Beyond Peak Performance: Comparing the Real Performance of FPGAs and GPUs on Deep Learning Workloads, Eriko Nurvitadhi (Intel)

Monday, December 7, 2020
Location: Zoom
Time: 1:30PM-2:30PM

Abstract

The growing importance and compute demands of artificial intelligence (AI) have led to the emergence of AI optimized hardware platforms. For example, Nvidia GPUs introduced specialized tensor cores for matrix operations to speed up deep learning (DL) computation, resulting in a high peak throughput up to 130 int8 TOPS in the T4 GPU. Recently, Intel introduced AI-optimized 14nm FPGA, Intel® Stratix® 10 NX, with in-fabric AI tensor blocks that offer estimated peak performance up to 143 int8 TOPS, comparable to 12nm GPUs. However, what matters in practice is not just the peak throughput but the achievable real performance on target workloads. This depends mainly on the utilization of the tensor units on the device, and the system-level overheads to send data to/from the accelerator.
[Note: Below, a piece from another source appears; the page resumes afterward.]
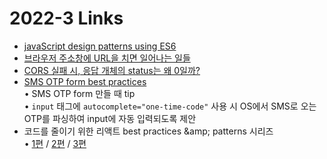 <h1>2022-3 Links</h1><ul><li><a href="https://loredanacirstea.github.io/es6-design-patterns">javaScript design patterns using ES6</a></li><li><a href="https://maxkim-j.github.io/posts/packet-travel">브라우저 주소창에 URL을 치면 일어나는 일들</a></li><li><a href="https://huns.me/development/2297">CORS 실패 시, 응답 개체의 status는 왜 0일까?</a></li><li><a href="https://web.dev/sms-otp-form/">SMS OTP form best practices</a><br>• SMS OTP form 만들 때 tip<br>• <code>input</code> 태그에 <code>autocomplete=&quot;one-time-code&quot;</code>  사용 시 OS에서 SMS로 오는 OTP를 파싱하여 input에 자동 입력되도록 제안</li><li>코드를 줄이기 위한 리액트 best practices &amp;amp; patterns 시리즈<br>• <a href="https://dev.to/devsmitra/react-best-practices-and-patterns-to-reduce-code-2bff">1편</a> / <a href="https://dev.to/devsmitra/react-best-practices-and-patterns-to-reduce-code-part-2-54f3">2편</a> / <a href="https://dev.to/devsmitra/react-best-practices-and-patterns-to-reduce-code-part-3-4bh1">3편</a></li></ul>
In this talk, I will first discuss trends in AI and FPGAs. Then, I will talk about the Stratix 10 NX FPGA (S10-NX). Next, I will present our research AI soft processor overlay (NPU) and its optimizations for S10-NX. Finally, I will report evaluation of NPU on S10-NX in comparison to GPUs (Nvidia T4 and V100) both at device- and system-levels, for a suite of real-time AI inference workloads (RNNs, GRUs, LSTMs, MLPs). Our study shows that S10-NX achieves 24× and 12× average compute speedups over the T4 and V100 GPUs at batch-6. At system-level, FPGA’s fine-grained flexibility with integrated 100 Gbps Ethernet allows for remote access at 10× and 2× less system latency than local access to a GPU via 128 Gbps PCIe for short and long sequence RNNs, respectively.

Bio

Eriko Nurvitadhi is a senior research scientist at the CTO office of Programmable Solutions Group at Intel. He leads FPGA external/academic and internal research programs. His research focuses on hardware accelerator architectures (e.g., FPGAs, ASICs) for AI and data analytics. He has over 50 academic publications and 15 patents issued in this area. His research has contributed to Intel’s FPGA and ASIC solutions for AI. At Intel, he has received awards for his contributions to co-founding and growing FPGA academic program, as well as to next-generation FPGA technology. He received his PhD in Electrical and Computer Engineering from Carnegie Mellon University.